Feng Wenzhuo, Ishiguro Yasushi, Hotta Keisuke, Watanabe Hideki, Suga Haruhisa, Kageyama Koji
Graduate School of Applied Biological Sciences, Gifu University, 1-1 Yanagido, Gifu 501-1193, Japan
River Basin Research Center, Gifu University, 1-1 Yanagido, Gifu 501-1193, Japan.
FEMS Microbiol Lett. 2015 Nov;362(21). doi: 10.1093/femsle/fnv174. Epub 2015 Sep 22.

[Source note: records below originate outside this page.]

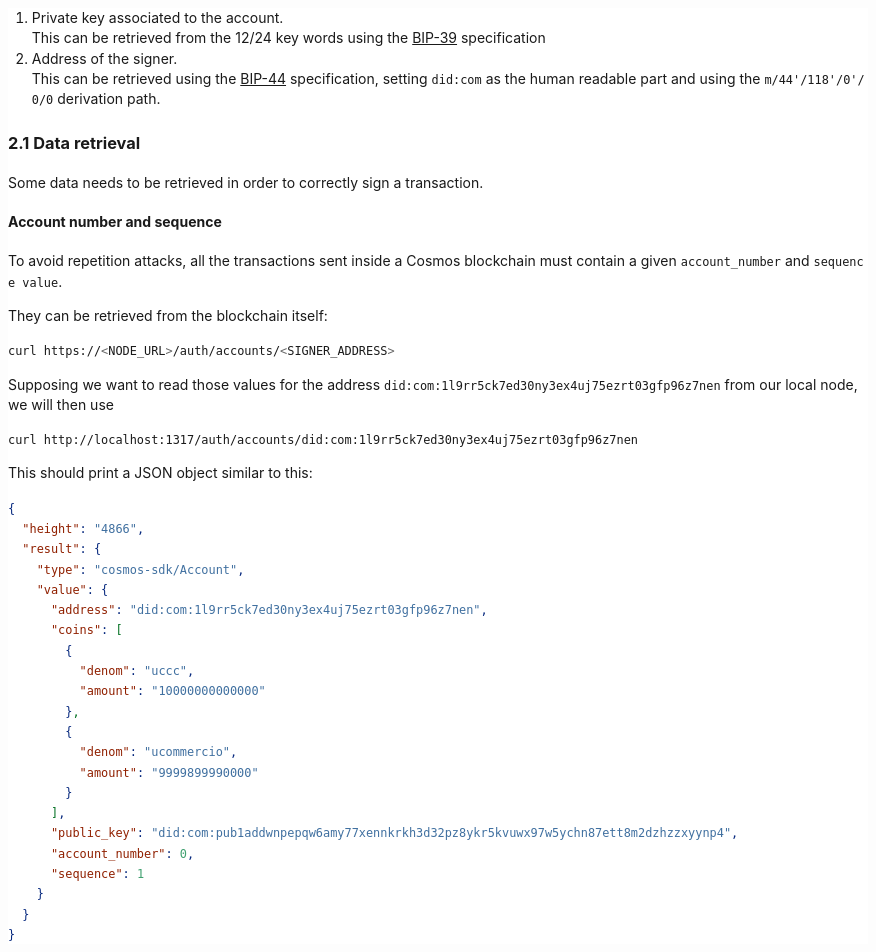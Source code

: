 1. Private key associated to the account.  
   This can be retrieved from the 12/24 key words using the [BIP-39](https://github.com/bitcoin/bips/blob/master/bip-0039.mediawiki) specification
2. Address of the signer.  
   This can be retrieved using the [BIP-44](https://github.com/bitcoin/bips/blob/master/bip-0044.mediawiki) specification, setting `did:com` as the human readable part and using the `m/44'/118'/0'/0/0` derivation path.

### 2.1 Data retrieval
Some data needs to be retrieved in order to correctly sign a transaction.

#### Account number and sequence
To avoid repetition attacks, all the transactions sent inside a Cosmos blockchain must contain a given `account_number` and `sequence value`. 

They can be retrieved from the blockchain itself:

```bash
curl https://<NODE_URL>/auth/accounts/<SIGNER_ADDRESS>
```

Supposing we want to read those values for the address `did:com:1l9rr5ck7ed30ny3ex4uj75ezrt03gfp96z7nen` from our local node, we will then use

```bash
curl http://localhost:1317/auth/accounts/did:com:1l9rr5ck7ed30ny3ex4uj75ezrt03gfp96z7nen
```

This should print a JSON object similar to this:
```json
{
  "height": "4866",
  "result": {
    "type": "cosmos-sdk/Account",
    "value": {
      "address": "did:com:1l9rr5ck7ed30ny3ex4uj75ezrt03gfp96z7nen",
      "coins": [
        {
          "denom": "uccc",
          "amount": "10000000000000"
        },
        {
          "denom": "ucommercio",
          "amount": "9999899990000"
        }
      ],
      "public_key": "did:com:pub1addwnpepqw6amy77xennkrkh3d32pz8ykr5kvuwx97w5ychn87ett8m2dzhzzxyynp4",
      "account_number": 0,
      "sequence": 1
    }
  }
}
```
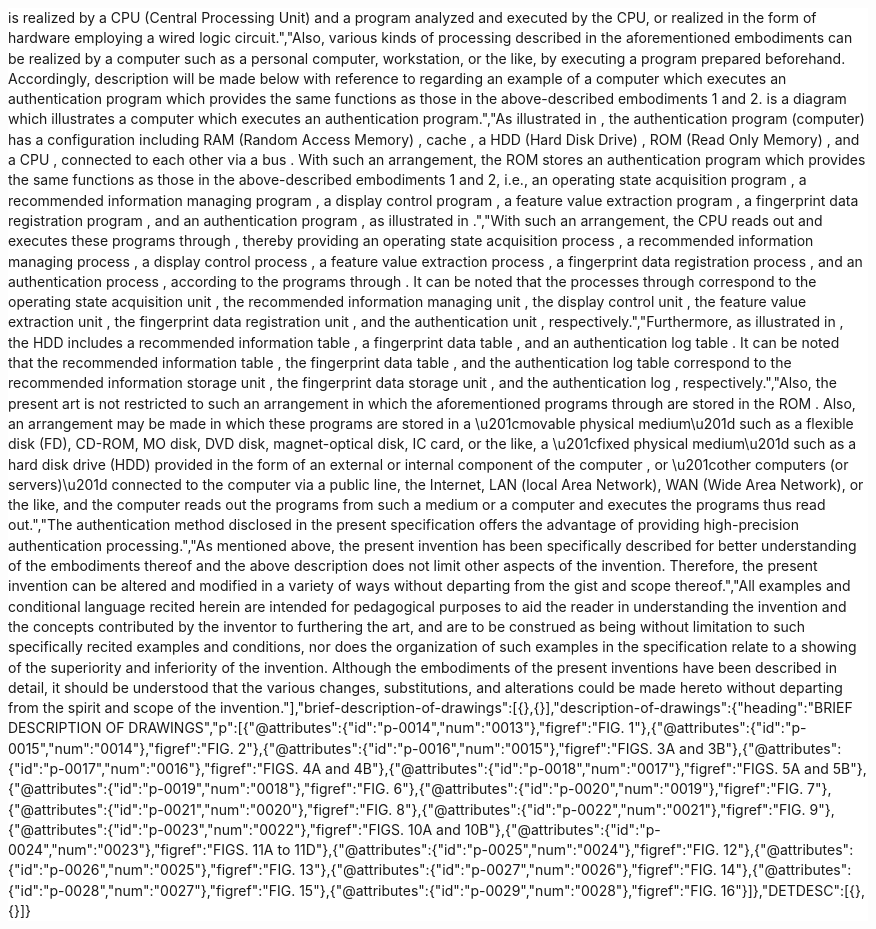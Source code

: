 is realized by a CPU (Central Processing Unit) and a program analyzed and executed by the CPU, or realized in the form of hardware employing a wired logic circuit.","Also, various kinds of processing described in the aforementioned embodiments can be realized by a computer such as a personal computer, workstation, or the like, by executing a program prepared beforehand. Accordingly, description will be made below with reference to  regarding an example of a computer which executes an authentication program which provides the same functions as those in the above-described embodiments 1 and 2.  is a diagram which illustrates a computer  which executes an authentication program.","As illustrated in , the authentication program (computer)  has a configuration including RAM (Random Access Memory) , cache , a HDD (Hard Disk Drive) , ROM (Read Only Memory) , and a CPU , connected to each other via a bus . With such an arrangement, the ROM  stores an authentication program which provides the same functions as those in the above-described embodiments 1 and 2, i.e., an operating state acquisition program , a recommended information managing program , a display control program , a feature value extraction program , a fingerprint data registration program , and an authentication program , as illustrated in .","With such an arrangement, the CPU  reads out and executes these programs  through , thereby providing an operating state acquisition process , a recommended information managing process , a display control process , a feature value extraction process , a fingerprint data registration process , and an authentication process , according to the programs  through . It can be noted that the processes  through  correspond to the operating state acquisition unit , the recommended information managing unit , the display control unit , the feature value extraction unit , the fingerprint data registration unit , and the authentication unit , respectively.","Furthermore, as illustrated in , the HDD  includes a recommended information table , a fingerprint data table , and an authentication log table . It can be noted that the recommended information table , the fingerprint data table , and the authentication log table  correspond to the recommended information storage unit , the fingerprint data storage unit , and the authentication log , respectively.","Also, the present art is not restricted to such an arrangement in which the aforementioned programs  through  are stored in the ROM . Also, an arrangement may be made in which these programs are stored in a \u201cmovable physical medium\u201d such as a flexible disk (FD), CD-ROM, MO disk, DVD disk, magnet-optical disk, IC card, or the like, a \u201cfixed physical medium\u201d such as a hard disk drive (HDD) provided in the form of an external or internal component of the computer , or \u201cother computers (or servers)\u201d connected to the computer  via a public line, the Internet, LAN (local Area Network), WAN (Wide Area Network), or the like, and the computer  reads out the programs from such a medium or a computer and executes the programs thus read out.","The authentication method disclosed in the present specification offers the advantage of providing high-precision authentication processing.","As mentioned above, the present invention has been specifically described for better understanding of the embodiments thereof and the above description does not limit other aspects of the invention. Therefore, the present invention can be altered and modified in a variety of ways without departing from the gist and scope thereof.","All examples and conditional language recited herein are intended for pedagogical purposes to aid the reader in understanding the invention and the concepts contributed by the inventor to furthering the art, and are to be construed as being without limitation to such specifically recited examples and conditions, nor does the organization of such examples in the specification relate to a showing of the superiority and inferiority of the invention. Although the embodiments of the present inventions have been described in detail, it should be understood that the various changes, substitutions, and alterations could be made hereto without departing from the spirit and scope of the invention."],"brief-description-of-drawings":[{},{}],"description-of-drawings":{"heading":"BRIEF DESCRIPTION OF DRAWINGS","p":[{"@attributes":{"id":"p-0014","num":"0013"},"figref":"FIG. 1"},{"@attributes":{"id":"p-0015","num":"0014"},"figref":"FIG. 2"},{"@attributes":{"id":"p-0016","num":"0015"},"figref":"FIGS. 3A and 3B"},{"@attributes":{"id":"p-0017","num":"0016"},"figref":"FIGS. 4A and 4B"},{"@attributes":{"id":"p-0018","num":"0017"},"figref":"FIGS. 5A and 5B"},{"@attributes":{"id":"p-0019","num":"0018"},"figref":"FIG. 6"},{"@attributes":{"id":"p-0020","num":"0019"},"figref":"FIG. 7"},{"@attributes":{"id":"p-0021","num":"0020"},"figref":"FIG. 8"},{"@attributes":{"id":"p-0022","num":"0021"},"figref":"FIG. 9"},{"@attributes":{"id":"p-0023","num":"0022"},"figref":"FIGS. 10A and 10B"},{"@attributes":{"id":"p-0024","num":"0023"},"figref":"FIGS. 11A to 11D"},{"@attributes":{"id":"p-0025","num":"0024"},"figref":"FIG. 12"},{"@attributes":{"id":"p-0026","num":"0025"},"figref":"FIG. 13"},{"@attributes":{"id":"p-0027","num":"0026"},"figref":"FIG. 14"},{"@attributes":{"id":"p-0028","num":"0027"},"figref":"FIG. 15"},{"@attributes":{"id":"p-0029","num":"0028"},"figref":"FIG. 16"}]},"DETDESC":[{},{}]}
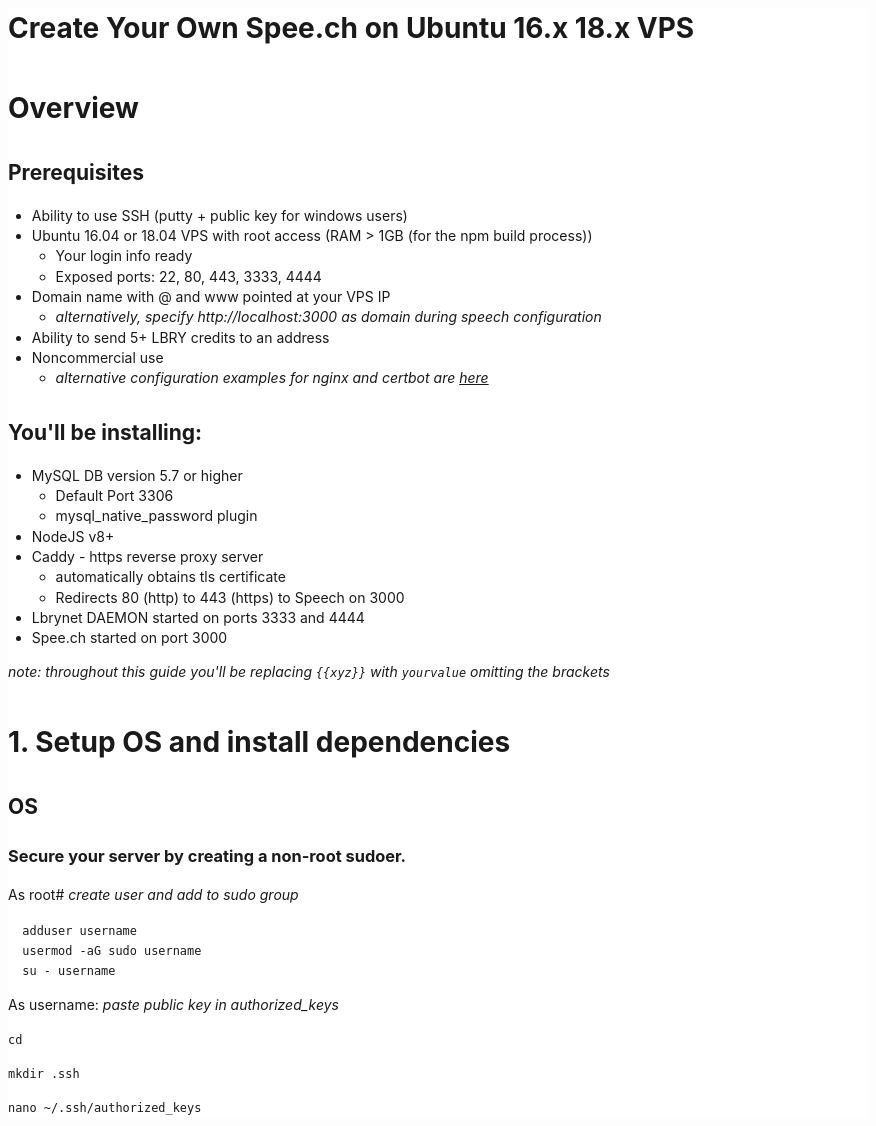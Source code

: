 # Create Your Own Spee.ch on Ubuntu 16.x 18.x VPS

# Overview

## Prerequisites
  * Ability to use SSH (putty + public key for windows users)
  * Ubuntu 16.04 or 18.04 VPS with root access (RAM > 1GB (for the npm build process))
    * Your login info ready
    * Exposed ports: 22, 80, 443, 3333, 4444
  * Domain name with @ and www pointed at your VPS IP
    * _alternatively, specify http://localhost:3000 as domain during speech configuration_
  * Ability to send 5+ LBRY credits to an address
  * Noncommercial use
    * _alternative configuration examples for nginx and certbot are [here](https://github.com/lbryio/spee.ch/tree/master/docs/setup/conf/nginx)_

## You'll be installing:
  * MySQL DB version 5.7 or higher
    * Default Port 3306
    * mysql_native_password plugin
  * NodeJS v8+
  * Caddy - https reverse proxy server
    * automatically obtains tls certificate
    * Redirects 80 (http) to 443 (https) to Speech on 3000 
  * Lbrynet DAEMON started on ports 3333 and 4444
  * Spee.ch started on port 3000

_note: throughout this guide you'll be replacing `{{xyz}}` with `yourvalue` omitting the brackets_

# 1. Setup OS and install dependencies
## OS

### Secure your server by creating a non-root sudoer.

As root# _create user and add to sudo group_
```
  adduser username
  usermod -aG sudo username
  su - username
```
As username: *paste public key in authorized\_keys*

  `cd`
  
  `mkdir .ssh`
  
  `nano ~/.ssh/authorized_keys`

Pythium irregulare is an important soil-borne pathogen that causes seed, stem and root rot, and seedling damping-off in various crops. Here, we have developed a rapid and reliable approach for detecting the pathogen using loop-mediated isothermal amplification (LAMP) in combination with primers designed from the sequences of the P. irregulare ribosomal DNA internal transcribed spacer region. The specificity of the primers for P. irregulare was tested using 50 isolates of 40 Pythium species, 11 Phytophthora isolates and 8 isolates of 7 other soil-borne pathogens. The assay showed that the limit of sensitivity of the LAMP method was 100 fg of pure DNA, a similar level to that of a polymerase chain reaction. LAMP detected P. irregulare from the supernatant after mixing culture medium (template DNA source) with distilled water. Similarly, positive results were obtained using a 'Plant-LAMP' method applied to a suspension rotted roots in water. A 'Bait-LAMP' method using the supernatant of autoclaved perilla seeds incubated in a soil/water mixture for 1 week at 25°C successfully detected P. irregulare from the soil. The LAMP assay described in this study is therefore a simple and effective way for practical detection of P. irregulare.
不规则腐霉是一种重要的土传病原菌,可导致多种作物发生种子、茎和根腐烂以及幼苗猝倒病。在此,我们开发了一种快速可靠的方法,利用环介导等温扩增技术(LAMP)并结合根据不规则腐霉核糖体DNA内转录间隔区序列设计的引物来检测该病原菌。使用40种腐霉属的50个分离株、11个疫霉属分离株以及7种其他土传病原菌的8个分离株,对不规则腐霉引物的特异性进行了测试。该检测方法表明,LAMP方法的灵敏度极限为100 fg纯DNA,与聚合酶链反应的灵敏度水平相似。LAMP可从将培养基(模板DNA来源)与蒸馏水混合后的上清液中检测到不规则腐霉。同样,将“植物LAMP”方法应用于水中腐烂根系的悬浮液时也获得了阳性结果。使用在25°C下于土壤/水混合物中孵育1周的高压灭菌紫苏种子的上清液的“诱饵LAMP”方法成功从土壤中检测到了不规则腐霉。因此,本研究中描述的LAMP检测方法是实际检测不规则腐霉的一种简单有效的方法。